Ian Bogost, a college professor at Georgia Tech, published an article “The Armed Campus in the Anxiety Age” in The Atlantic (2015) where he argues that the intense pressures and anxieties college students currently face make guns on campus a dangerous proposition. Bogost sites many “what-if” factors but also references increased test scores currently required for college acceptance, new environment anxiety, and a tough job market following graduation as factors that lead to students having an increased level of stress while attending college. The article is written in order to persuade readers that a college student’s psyche is under an intensive amount of stress and that by adding guns into the mix, students may lash out, underperform, or be limited in expressing themselves.

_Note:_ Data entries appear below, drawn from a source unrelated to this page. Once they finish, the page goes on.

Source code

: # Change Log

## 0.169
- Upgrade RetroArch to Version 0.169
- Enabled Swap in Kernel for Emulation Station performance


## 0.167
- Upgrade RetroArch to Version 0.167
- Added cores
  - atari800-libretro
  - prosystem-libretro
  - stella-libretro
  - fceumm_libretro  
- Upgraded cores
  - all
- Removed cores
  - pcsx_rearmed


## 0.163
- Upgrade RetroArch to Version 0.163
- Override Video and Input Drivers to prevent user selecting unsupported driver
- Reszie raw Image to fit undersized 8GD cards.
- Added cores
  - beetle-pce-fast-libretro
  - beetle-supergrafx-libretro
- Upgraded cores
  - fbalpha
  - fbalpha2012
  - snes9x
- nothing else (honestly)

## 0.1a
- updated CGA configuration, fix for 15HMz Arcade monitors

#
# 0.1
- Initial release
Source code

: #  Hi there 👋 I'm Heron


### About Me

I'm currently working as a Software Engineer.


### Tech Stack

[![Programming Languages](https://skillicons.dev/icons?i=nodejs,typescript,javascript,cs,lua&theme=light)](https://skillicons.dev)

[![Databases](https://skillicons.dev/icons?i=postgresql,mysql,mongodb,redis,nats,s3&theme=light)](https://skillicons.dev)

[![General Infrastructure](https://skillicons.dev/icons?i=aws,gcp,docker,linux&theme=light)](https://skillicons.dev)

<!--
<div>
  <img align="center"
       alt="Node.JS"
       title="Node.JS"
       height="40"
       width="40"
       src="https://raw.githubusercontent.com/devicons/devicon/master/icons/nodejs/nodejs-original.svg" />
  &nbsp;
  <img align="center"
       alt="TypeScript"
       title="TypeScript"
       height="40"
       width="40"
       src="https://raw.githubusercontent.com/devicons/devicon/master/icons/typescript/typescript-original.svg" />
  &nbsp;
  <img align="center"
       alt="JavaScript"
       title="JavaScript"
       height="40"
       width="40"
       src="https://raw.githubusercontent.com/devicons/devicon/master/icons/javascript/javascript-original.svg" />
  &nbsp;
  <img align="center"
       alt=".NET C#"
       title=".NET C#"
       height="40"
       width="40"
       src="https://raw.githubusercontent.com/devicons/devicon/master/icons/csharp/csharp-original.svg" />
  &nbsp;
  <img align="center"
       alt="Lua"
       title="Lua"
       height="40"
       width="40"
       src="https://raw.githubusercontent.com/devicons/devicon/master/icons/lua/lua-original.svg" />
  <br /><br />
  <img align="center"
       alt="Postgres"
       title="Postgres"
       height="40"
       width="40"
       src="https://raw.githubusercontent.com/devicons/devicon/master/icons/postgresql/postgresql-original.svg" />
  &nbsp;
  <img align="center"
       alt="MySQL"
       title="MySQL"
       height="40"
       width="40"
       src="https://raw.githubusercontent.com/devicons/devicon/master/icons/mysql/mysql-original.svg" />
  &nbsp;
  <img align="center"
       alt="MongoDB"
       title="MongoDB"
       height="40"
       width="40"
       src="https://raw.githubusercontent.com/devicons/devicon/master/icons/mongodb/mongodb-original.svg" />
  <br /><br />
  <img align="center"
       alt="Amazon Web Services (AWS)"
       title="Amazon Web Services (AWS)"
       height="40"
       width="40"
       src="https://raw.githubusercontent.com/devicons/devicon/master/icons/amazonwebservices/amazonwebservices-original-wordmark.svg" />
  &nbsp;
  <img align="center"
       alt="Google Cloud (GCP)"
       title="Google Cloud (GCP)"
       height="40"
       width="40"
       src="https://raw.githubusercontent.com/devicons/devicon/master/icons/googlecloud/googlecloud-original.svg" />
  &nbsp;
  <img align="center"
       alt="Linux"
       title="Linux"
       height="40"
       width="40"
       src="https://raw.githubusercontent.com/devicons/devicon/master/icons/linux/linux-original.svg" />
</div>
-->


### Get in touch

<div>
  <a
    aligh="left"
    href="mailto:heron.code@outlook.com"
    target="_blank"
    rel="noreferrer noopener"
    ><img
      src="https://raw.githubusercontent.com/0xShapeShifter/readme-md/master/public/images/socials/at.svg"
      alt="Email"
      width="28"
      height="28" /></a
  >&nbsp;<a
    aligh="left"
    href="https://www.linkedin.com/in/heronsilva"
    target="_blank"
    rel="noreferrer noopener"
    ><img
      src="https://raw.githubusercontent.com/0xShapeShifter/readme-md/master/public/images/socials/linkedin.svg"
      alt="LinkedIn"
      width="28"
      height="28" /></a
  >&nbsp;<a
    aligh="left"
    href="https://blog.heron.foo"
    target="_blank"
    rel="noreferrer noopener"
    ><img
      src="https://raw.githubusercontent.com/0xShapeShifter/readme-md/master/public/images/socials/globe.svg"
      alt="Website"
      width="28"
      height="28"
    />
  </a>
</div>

Due to broad speculations and emotion based facts provided in this article, it is clear that the author’s primary audience are those already apposed to firearms on a college campus.
I personally struggled with this article and thought that it was incorrect and out of touch with reality. It wasn’t the fact that Mr. Bogost was anti-concealed carry that made me go cross eyed at certain points, that side-effect came from his arguments and logic that attempted to supported his agenda. Throughout the article, the author made contradictory statements that attempted to paint a picture of the modern college student in a very inaccurate light. On one hand, Bogost demeans the college aged generation to nothing more than fragile cry-babies who could not fend for themselves. It almost seems that Bogost is trying to win an Oscar for “best drama” when he expresses that the mere idea of a concealed gun on campus for these students is the equivalent to “terrorism”. On the other hand, he expresses that these same college students are volitile and immature beings that could erupt and go on a killing spree at any moment. He states that if students were allowed guns, students may shoot at each other if they do not share the same viewpoints in a classroom debate. I have been in college (minus my four year Army break) since 2009. In that time I have seen many arguments and heated discussions between students, but never once has one ever remotely escalated to becoming a violent confrontation. The biggest flaw of this article was that the only evidence for anti-conceal carry on campus was essentially belittling those from the age of 18-22 and saying that they were not “mature enough” to handle a firearm safely. My reply, “Hey Mr. Bogost, those are the same age of individuals who are out there fighting for your freedom of speech. Should we take their guns away too?”
Bogost, Ian. “The Armed Campus in the Anxiety Age.” The Atlantic. Atlantic Media Company, 9 Mar. 2016. Web. 08 Feb. 2017. <https://www.theatlantic.com/education/archive/2016/03/campus-carry-anxiety-age/472920/>.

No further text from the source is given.